Below are the records; count the lines in which "seats" occurs and report only that number.

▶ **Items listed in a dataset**
☆ ☆ ☆ ☆ ☆

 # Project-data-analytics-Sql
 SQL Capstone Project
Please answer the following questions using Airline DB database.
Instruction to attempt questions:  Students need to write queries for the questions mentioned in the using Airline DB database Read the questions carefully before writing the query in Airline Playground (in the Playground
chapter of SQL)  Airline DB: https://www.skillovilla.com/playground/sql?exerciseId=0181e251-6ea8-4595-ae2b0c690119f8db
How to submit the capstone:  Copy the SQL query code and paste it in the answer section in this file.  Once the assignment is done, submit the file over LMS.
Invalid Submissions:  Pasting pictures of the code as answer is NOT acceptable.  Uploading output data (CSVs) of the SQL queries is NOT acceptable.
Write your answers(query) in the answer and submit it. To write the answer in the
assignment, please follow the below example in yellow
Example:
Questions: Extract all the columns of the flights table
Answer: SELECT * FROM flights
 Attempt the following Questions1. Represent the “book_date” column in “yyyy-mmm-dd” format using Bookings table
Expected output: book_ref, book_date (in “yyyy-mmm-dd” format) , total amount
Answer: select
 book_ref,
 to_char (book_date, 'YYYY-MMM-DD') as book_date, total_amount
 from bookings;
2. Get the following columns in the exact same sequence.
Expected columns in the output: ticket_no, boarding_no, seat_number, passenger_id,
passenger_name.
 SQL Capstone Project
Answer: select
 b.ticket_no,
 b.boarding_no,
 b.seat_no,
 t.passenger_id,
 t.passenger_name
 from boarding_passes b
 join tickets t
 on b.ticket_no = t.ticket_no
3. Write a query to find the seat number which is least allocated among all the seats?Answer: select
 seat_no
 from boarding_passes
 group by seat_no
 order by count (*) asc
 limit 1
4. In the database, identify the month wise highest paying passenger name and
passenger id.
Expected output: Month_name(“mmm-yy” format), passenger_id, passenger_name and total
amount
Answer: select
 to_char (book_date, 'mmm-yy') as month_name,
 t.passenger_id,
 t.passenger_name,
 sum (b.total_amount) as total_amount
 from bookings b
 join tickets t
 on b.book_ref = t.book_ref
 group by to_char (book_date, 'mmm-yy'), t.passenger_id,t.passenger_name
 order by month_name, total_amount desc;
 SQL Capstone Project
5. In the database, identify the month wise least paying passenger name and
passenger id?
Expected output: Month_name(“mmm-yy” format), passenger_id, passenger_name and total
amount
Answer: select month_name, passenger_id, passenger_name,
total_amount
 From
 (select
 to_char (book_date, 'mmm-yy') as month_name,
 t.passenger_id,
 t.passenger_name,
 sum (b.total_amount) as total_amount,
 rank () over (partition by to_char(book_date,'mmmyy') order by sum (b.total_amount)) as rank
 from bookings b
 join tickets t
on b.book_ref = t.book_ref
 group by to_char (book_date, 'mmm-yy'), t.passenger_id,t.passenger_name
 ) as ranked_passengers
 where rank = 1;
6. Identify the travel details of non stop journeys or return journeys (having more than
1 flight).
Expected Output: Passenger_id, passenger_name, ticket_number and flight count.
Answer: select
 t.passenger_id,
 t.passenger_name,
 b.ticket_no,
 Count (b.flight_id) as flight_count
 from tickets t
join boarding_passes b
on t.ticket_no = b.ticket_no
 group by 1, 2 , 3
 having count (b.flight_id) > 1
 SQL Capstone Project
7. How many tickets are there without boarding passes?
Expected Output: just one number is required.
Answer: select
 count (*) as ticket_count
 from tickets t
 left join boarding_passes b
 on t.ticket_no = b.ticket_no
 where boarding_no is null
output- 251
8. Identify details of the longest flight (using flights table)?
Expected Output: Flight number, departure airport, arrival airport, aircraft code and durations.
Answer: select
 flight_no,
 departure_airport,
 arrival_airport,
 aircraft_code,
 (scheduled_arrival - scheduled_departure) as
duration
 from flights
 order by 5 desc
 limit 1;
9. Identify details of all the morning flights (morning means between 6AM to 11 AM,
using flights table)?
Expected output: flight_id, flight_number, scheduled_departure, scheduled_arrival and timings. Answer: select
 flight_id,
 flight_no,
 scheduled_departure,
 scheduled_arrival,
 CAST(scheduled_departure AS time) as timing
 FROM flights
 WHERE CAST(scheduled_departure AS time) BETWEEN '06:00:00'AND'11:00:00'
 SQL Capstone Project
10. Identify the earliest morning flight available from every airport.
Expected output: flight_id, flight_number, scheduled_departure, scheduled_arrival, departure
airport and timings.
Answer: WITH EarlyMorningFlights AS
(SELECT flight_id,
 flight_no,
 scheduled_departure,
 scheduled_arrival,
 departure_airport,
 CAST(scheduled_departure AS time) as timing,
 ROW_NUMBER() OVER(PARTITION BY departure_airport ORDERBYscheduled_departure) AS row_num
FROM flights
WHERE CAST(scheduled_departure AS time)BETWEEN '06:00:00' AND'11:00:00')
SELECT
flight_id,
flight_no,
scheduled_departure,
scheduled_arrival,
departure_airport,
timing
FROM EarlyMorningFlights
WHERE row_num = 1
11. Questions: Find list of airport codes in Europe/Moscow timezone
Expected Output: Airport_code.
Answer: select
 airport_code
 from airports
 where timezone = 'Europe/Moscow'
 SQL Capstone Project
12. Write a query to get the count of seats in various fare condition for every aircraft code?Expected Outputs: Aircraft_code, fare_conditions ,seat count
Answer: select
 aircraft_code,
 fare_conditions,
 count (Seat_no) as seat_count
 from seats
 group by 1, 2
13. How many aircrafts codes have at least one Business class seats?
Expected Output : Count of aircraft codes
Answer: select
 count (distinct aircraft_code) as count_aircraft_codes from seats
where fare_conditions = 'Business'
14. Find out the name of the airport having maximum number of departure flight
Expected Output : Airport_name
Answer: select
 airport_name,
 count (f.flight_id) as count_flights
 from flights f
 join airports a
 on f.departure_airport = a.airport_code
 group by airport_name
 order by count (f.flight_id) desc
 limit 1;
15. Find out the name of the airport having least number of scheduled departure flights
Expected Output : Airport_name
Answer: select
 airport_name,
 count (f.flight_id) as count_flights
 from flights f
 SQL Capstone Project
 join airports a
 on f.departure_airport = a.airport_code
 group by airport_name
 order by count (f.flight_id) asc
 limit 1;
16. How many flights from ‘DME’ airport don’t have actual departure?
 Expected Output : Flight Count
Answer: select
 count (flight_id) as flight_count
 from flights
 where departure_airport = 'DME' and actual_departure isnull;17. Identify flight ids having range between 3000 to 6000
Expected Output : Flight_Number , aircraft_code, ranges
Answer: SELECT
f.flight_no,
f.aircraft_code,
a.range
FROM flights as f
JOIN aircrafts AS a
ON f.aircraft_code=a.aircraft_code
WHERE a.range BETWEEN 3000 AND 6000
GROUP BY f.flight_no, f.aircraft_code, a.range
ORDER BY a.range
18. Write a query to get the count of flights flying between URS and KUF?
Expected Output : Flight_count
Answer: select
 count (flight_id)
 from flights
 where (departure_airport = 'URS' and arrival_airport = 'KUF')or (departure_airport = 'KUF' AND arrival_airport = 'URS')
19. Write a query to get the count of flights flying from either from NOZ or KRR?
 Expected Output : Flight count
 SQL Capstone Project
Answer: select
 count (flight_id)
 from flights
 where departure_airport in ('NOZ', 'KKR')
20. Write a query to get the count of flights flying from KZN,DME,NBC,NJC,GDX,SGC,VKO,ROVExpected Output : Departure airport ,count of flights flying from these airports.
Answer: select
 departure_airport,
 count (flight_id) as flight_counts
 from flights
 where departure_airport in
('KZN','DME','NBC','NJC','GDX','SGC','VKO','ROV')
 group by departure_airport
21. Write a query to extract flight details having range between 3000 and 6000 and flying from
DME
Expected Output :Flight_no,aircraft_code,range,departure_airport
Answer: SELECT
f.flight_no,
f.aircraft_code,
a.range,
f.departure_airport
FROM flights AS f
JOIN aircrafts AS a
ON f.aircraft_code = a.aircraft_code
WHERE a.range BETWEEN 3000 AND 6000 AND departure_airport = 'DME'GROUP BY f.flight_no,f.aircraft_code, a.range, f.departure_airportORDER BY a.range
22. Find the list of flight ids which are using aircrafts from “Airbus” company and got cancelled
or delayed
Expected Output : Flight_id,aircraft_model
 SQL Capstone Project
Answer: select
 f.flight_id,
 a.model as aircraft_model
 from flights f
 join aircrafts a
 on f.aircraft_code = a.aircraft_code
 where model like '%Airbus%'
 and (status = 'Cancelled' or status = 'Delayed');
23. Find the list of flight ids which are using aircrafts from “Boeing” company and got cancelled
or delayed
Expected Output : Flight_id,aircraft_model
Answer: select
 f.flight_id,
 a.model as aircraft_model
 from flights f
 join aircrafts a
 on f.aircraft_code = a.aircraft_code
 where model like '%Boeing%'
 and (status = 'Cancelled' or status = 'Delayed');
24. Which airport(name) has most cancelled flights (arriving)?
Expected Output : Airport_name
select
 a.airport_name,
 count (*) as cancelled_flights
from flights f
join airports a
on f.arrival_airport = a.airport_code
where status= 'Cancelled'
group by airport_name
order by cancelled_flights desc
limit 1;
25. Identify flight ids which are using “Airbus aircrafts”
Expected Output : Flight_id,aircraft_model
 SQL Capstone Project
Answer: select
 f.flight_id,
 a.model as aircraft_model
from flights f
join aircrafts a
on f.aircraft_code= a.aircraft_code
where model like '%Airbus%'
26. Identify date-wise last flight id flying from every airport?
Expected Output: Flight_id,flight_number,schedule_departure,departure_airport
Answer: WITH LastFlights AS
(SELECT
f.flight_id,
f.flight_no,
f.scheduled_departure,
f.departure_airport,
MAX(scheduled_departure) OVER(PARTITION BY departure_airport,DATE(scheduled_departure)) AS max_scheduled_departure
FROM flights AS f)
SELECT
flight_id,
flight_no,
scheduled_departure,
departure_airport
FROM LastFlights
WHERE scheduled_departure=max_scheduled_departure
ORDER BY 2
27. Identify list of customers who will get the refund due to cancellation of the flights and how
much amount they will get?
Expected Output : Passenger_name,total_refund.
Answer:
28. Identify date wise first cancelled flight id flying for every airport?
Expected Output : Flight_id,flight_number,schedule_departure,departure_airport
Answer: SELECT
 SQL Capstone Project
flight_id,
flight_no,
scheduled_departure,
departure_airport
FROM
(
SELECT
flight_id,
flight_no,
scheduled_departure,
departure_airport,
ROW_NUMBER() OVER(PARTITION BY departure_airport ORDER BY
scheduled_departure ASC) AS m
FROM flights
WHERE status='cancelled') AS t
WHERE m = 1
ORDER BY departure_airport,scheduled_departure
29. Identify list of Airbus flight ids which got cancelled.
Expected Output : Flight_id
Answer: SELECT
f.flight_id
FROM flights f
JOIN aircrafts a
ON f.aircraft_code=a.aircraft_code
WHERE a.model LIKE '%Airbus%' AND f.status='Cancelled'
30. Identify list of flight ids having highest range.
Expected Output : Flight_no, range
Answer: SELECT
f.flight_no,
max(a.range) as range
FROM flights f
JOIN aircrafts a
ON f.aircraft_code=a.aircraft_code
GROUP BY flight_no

☆ ☆ ☆ ☆ ☆

▶ **SOLUTION TO THIS EXERCISE**
5